Economy

Housing finance companies welcome tax sops

Our Bureau Mumbai | Updated on November 12, 2020 Published on November 12, 2020

But ₹2-crore cap may not help projects in metro cities, high-end properties

Amidst record low interest rates, those looking to buy a home have got another advantage with Finance Minister Nirmala Sitharaman’s package for the real estate sector, which would also help developers clear unsold inventory.

Housing finance companies, which have reported a surge in disbursements in recent months as many customers have capitalised on low interest rates, reduced stamp rates in some States along with the need for larger spaces due to the work-from- home situation, welcomed the latest announcement by the Finance Minister on Thursday and said it will be an added incentive for prospective home buyers.

“This is a welcome move. Many transactions take place at prices below the ready reckoner rate and the person has to pay tax on income which they have not received. The ready reckoner rates need to be revised more frequently to reflect the current market prices. Real estate prices have gone down in the last one year, particularly in the luxury segment but this is not reflected in the ready reckoner rates.,” said Keki Mistry, Vice-Chairman and CEO, Housing Development Finance Corporation (HDFC) Ltd.

He, however said the limit of ₹2 crore should have been higher. “It should have been higher as the correction in property prices is more for properties at the higher end,” he said.

Demand boosters

Prescribing demand boosters for residential real estate, the Finance Minister announced an increase in the differential from 10 per cent to 20 per cent (under section 43CA) till June 30, 2021 for only primary sale of residential units of value up to ₹2 crore.

“Consequential relief up to 20 per cent shall also be allowed to buyers of these units under section 56(2)(x) of IT Act for the said period,” she said.

Hardayal Prasad, MD and CEO – PNB Housing Finance, said the additional funding of ₹18,000 crore for PM Awaas Yojana-Urban will help the economy spring into action as it would boost businesses for allied industries such as steel, cement adding more employment opportunities.

“In the upcoming festive months, we may witness a continued surge in homebuyers’ interest and the additional tax relief makes such purchases even more attractive,” he said.

D Lakshminarayanan, Managing Director, Sundaram Home Finance, said this is the second time this year the rates have undergone a revision.

“While this in itself may not be a single large factor, if we look at the several good things going for the homebuyers, this one will certainly help them make a purchase decision. This is clearly targeted at the affordable and middle segments of buyers.

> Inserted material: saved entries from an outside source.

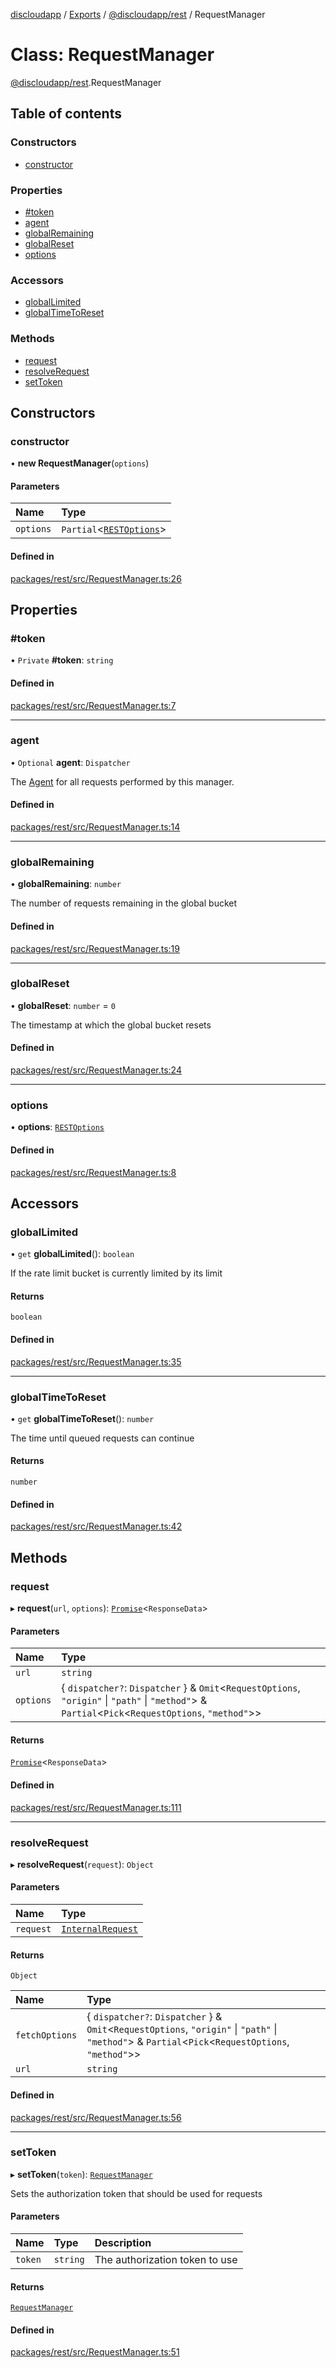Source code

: [discloudapp](../README.md) / [Exports](../modules.md) / [@discloudapp/rest](../modules/discloudapp_rest.md) / RequestManager

# Class: RequestManager

[@discloudapp/rest](../modules/discloudapp_rest.md).RequestManager

## Table of contents

### Constructors

- [constructor](discloudapp_rest.RequestManager.md#constructor)

### Properties

- [#token](discloudapp_rest.RequestManager.md##token)
- [agent](discloudapp_rest.RequestManager.md#agent)
- [globalRemaining](discloudapp_rest.RequestManager.md#globalremaining)
- [globalReset](discloudapp_rest.RequestManager.md#globalreset)
- [options](discloudapp_rest.RequestManager.md#options)

### Accessors

- [globalLimited](discloudapp_rest.RequestManager.md#globallimited)
- [globalTimeToReset](discloudapp_rest.RequestManager.md#globaltimetoreset)

### Methods

- [request](discloudapp_rest.RequestManager.md#request)
- [resolveRequest](discloudapp_rest.RequestManager.md#resolverequest)
- [setToken](discloudapp_rest.RequestManager.md#settoken)

## Constructors

### constructor

• **new RequestManager**(`options`)

#### Parameters

| Name | Type |
| :------ | :------ |
| `options` | `Partial`<[`RESTOptions`](../interfaces/discloudapp_rest.RESTOptions.md)\> |

#### Defined in

[packages/rest/src/RequestManager.ts:26](https://github.com/discloud/discloud.app/blob/86003e6/packages/rest/src/RequestManager.ts#L26)

## Properties

### #token

• `Private` **#token**: `string`

#### Defined in

[packages/rest/src/RequestManager.ts:7](https://github.com/discloud/discloud.app/blob/86003e6/packages/rest/src/RequestManager.ts#L7)

___

### agent

• `Optional` **agent**: `Dispatcher`

The [Agent](https://undici.nodejs.org/#/docs/api/Agent) for all requests
performed by this manager.

#### Defined in

[packages/rest/src/RequestManager.ts:14](https://github.com/discloud/discloud.app/blob/86003e6/packages/rest/src/RequestManager.ts#L14)

___

### globalRemaining

• **globalRemaining**: `number`

The number of requests remaining in the global bucket

#### Defined in

[packages/rest/src/RequestManager.ts:19](https://github.com/discloud/discloud.app/blob/86003e6/packages/rest/src/RequestManager.ts#L19)

___

### globalReset

• **globalReset**: `number` = `0`

The timestamp at which the global bucket resets

#### Defined in

[packages/rest/src/RequestManager.ts:24](https://github.com/discloud/discloud.app/blob/86003e6/packages/rest/src/RequestManager.ts#L24)

___

### options

• **options**: [`RESTOptions`](../interfaces/discloudapp_rest.RESTOptions.md)

#### Defined in

[packages/rest/src/RequestManager.ts:8](https://github.com/discloud/discloud.app/blob/86003e6/packages/rest/src/RequestManager.ts#L8)

## Accessors

### globalLimited

• `get` **globalLimited**(): `boolean`

If the rate limit bucket is currently limited by its limit

#### Returns

`boolean`

#### Defined in

[packages/rest/src/RequestManager.ts:35](https://github.com/discloud/discloud.app/blob/86003e6/packages/rest/src/RequestManager.ts#L35)

___

### globalTimeToReset

• `get` **globalTimeToReset**(): `number`

The time until queued requests can continue

#### Returns

`number`

#### Defined in

[packages/rest/src/RequestManager.ts:42](https://github.com/discloud/discloud.app/blob/86003e6/packages/rest/src/RequestManager.ts#L42)

## Methods

### request

▸ **request**(`url`, `options`): [`Promise`]( https://developer.mozilla.org/en-US/docs/Web/JavaScript/Reference/Global_Objects/Promise )<`ResponseData`\>

#### Parameters

| Name | Type |
| :------ | :------ |
| `url` | `string` |
| `options` | { `dispatcher?`: `Dispatcher`  } & `Omit`<`RequestOptions`, ``"origin"`` \| ``"path"`` \| ``"method"``\> & `Partial`<`Pick`<`RequestOptions`, ``"method"``\>\> |

#### Returns

[`Promise`]( https://developer.mozilla.org/en-US/docs/Web/JavaScript/Reference/Global_Objects/Promise )<`ResponseData`\>

#### Defined in

[packages/rest/src/RequestManager.ts:111](https://github.com/discloud/discloud.app/blob/86003e6/packages/rest/src/RequestManager.ts#L111)

___

### resolveRequest

▸ **resolveRequest**(`request`): `Object`

#### Parameters

| Name | Type |
| :------ | :------ |
| `request` | [`InternalRequest`](../interfaces/discloudapp_rest.InternalRequest.md) |

#### Returns

`Object`

| Name | Type |
| :------ | :------ |
| `fetchOptions` | { `dispatcher?`: `Dispatcher`  } & `Omit`<`RequestOptions`, ``"origin"`` \| ``"path"`` \| ``"method"``\> & `Partial`<`Pick`<`RequestOptions`, ``"method"``\>\> |
| `url` | `string` |

#### Defined in

[packages/rest/src/RequestManager.ts:56](https://github.com/discloud/discloud.app/blob/86003e6/packages/rest/src/RequestManager.ts#L56)

___

### setToken

▸ **setToken**(`token`): [`RequestManager`](discloudapp_rest.RequestManager.md)

Sets the authorization token that should be used for requests

#### Parameters

| Name | Type | Description |
| :------ | :------ | :------ |
| `token` | `string` | The authorization token to use |

#### Returns

[`RequestManager`](discloudapp_rest.RequestManager.md)

#### Defined in

[packages/rest/src/RequestManager.ts:51](https://github.com/discloud/discloud.app/blob/86003e6/packages/rest/src/RequestManager.ts#L51)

For developers, this will be one more boost amongst the several government initiatives to push the stock,” he said.

Mahesh Misra, CEO, India Mortgage Guarantee Company, said low real estate prices and highly attractive interest rates had already created a favourable climate for home purchases. “The circle-rate linked income-tax benefit will add strong tailwinds,” he said.

Yashpal Gupta, MD & CEO, Repco Home Finance, termed it as a positive step in the right direction and said it will further accelerate the economic growth.

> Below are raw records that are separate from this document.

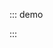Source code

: ::: demo

<template>
    <lay-badge type="dot"></lay-badge>&nbsp;
    <lay-badge type="dot" theme="orange"></lay-badge>&nbsp;
    <lay-badge type="dot" theme="green"></lay-badge>&nbsp;
    <lay-badge type="dot" theme="cyan"></lay-badge>&nbsp;
    <lay-badge type="dot" theme="blue"></lay-badge>&nbsp;
    <lay-badge type="dot" theme="black"></lay-badge>&nbsp;
    <lay-badge type="dot" theme="gray"></lay-badge>&nbsp;
    <lay-badge  >赤</lay-badge>&nbsp;
    <lay-badge  theme="orange">橙</lay-badge>&nbsp;
    <lay-badge  theme="green">绿</lay-badge>&nbsp;
    <lay-badge  theme="cyan">青</lay-badge>&nbsp;
    <lay-badge  theme="blue">蓝</lay-badge>&nbsp;
    <lay-badge  theme="black">黑</lay-badge>&nbsp;
    <lay-badge  theme="gray">灰</lay-badge>&nbsp;
    <lay-badge type="rim">6</lay-badge>&nbsp;
    <lay-badge type="rim">Hot</lay-badge>&nbsp;
</template>

<script>
import { ref } from 'vue'

export default {
  setup() {

    return {
    }
  }
}
</script>

:::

Niranjan Hiranandani, National President, NAREDCO and MD, Hiranandani Group, said the differential above 10 per cent between circle rates and agreement value translates into tax penalties under Section 43CA of the Income Tax Act. “This had been a major stumbling block for price rationalisation and would pinch, especially when it came to liquidating unsold inventory,” he noted.

Differential enhancement

According to Siddhartha Sanyal, Chief Economist and Head- Research, Bandhan Bank, the enhancement of the differential, as far as income tax relief on notional income is concerned, may help address the demand-supply imbalance in the industry to an extent.

(With inputs from Chennai, Delhi and Kolkata bureaus)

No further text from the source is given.